[Entries taken from a collection]
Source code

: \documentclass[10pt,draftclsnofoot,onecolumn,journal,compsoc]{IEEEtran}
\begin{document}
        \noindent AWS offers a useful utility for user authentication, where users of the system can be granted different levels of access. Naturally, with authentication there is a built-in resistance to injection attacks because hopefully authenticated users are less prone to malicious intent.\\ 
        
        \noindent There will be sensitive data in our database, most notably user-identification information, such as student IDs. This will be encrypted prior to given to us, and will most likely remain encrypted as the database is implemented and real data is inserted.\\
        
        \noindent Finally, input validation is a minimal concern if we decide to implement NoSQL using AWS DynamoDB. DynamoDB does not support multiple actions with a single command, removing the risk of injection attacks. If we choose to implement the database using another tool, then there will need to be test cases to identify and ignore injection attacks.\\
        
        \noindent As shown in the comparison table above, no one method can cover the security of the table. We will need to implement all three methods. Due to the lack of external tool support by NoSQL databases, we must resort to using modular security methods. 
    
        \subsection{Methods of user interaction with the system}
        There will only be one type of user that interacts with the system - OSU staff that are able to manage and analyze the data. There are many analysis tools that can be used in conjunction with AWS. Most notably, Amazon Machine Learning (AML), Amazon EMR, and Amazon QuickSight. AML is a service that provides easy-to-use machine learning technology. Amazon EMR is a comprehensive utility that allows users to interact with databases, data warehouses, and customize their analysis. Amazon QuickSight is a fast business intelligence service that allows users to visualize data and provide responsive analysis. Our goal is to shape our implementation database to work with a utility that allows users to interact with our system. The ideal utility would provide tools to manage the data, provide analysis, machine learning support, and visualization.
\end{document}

What to work on.
Write down every line of the data exactly as it appears above.

Completed task.
Source code

: \documentclass[10pt,draftclsnofoot,onecolumn,journal,compsoc]{IEEEtran}
\begin{document}
        \noindent AWS offers a useful utility for user authentication, where users of the system can be granted different levels of access. Naturally, with authentication there is a built-in resistance to injection attacks because hopefully authenticated users are less prone to malicious intent.\\ 
        
        \noindent There will be sensitive data in our database, most notably user-identification information, such as student IDs. This will be encrypted prior to given to us, and will most likely remain encrypted as the database is implemented and real data is inserted.\\
        
        \noindent Finally, input validation is a minimal concern if we decide to implement NoSQL using AWS DynamoDB. DynamoDB does not support multiple actions with a single command, removing the risk of injection attacks. If we choose to implement the database using another tool, then there will need to be test cases to identify and ignore injection attacks.\\
        
        \noindent As shown in the comparison table above, no one method can cover the security of the table. We will need to implement all three methods. Due to the lack of external tool support by NoSQL databases, we must resort to using modular security methods. 
    
        \subsection{Methods of user interaction with the system}
        There will only be one type of user that interacts with the system - OSU staff that are able to manage and analyze the data. There are many analysis tools that can be used in conjunction with AWS. Most notably, Amazon Machine Learning (AML), Amazon EMR, and Amazon QuickSight. AML is a service that provides easy-to-use machine learning technology. Amazon EMR is a comprehensive utility that allows users to interact with databases, data warehouses, and customize their analysis. Amazon QuickSight is a fast business intelligence service that allows users to visualize data and provide responsive analysis. Our goal is to shape our implementation database to work with a utility that allows users to interact with our system. The ideal utility would provide tools to manage the data, provide analysis, machine learning support, and visualization.
\end{document}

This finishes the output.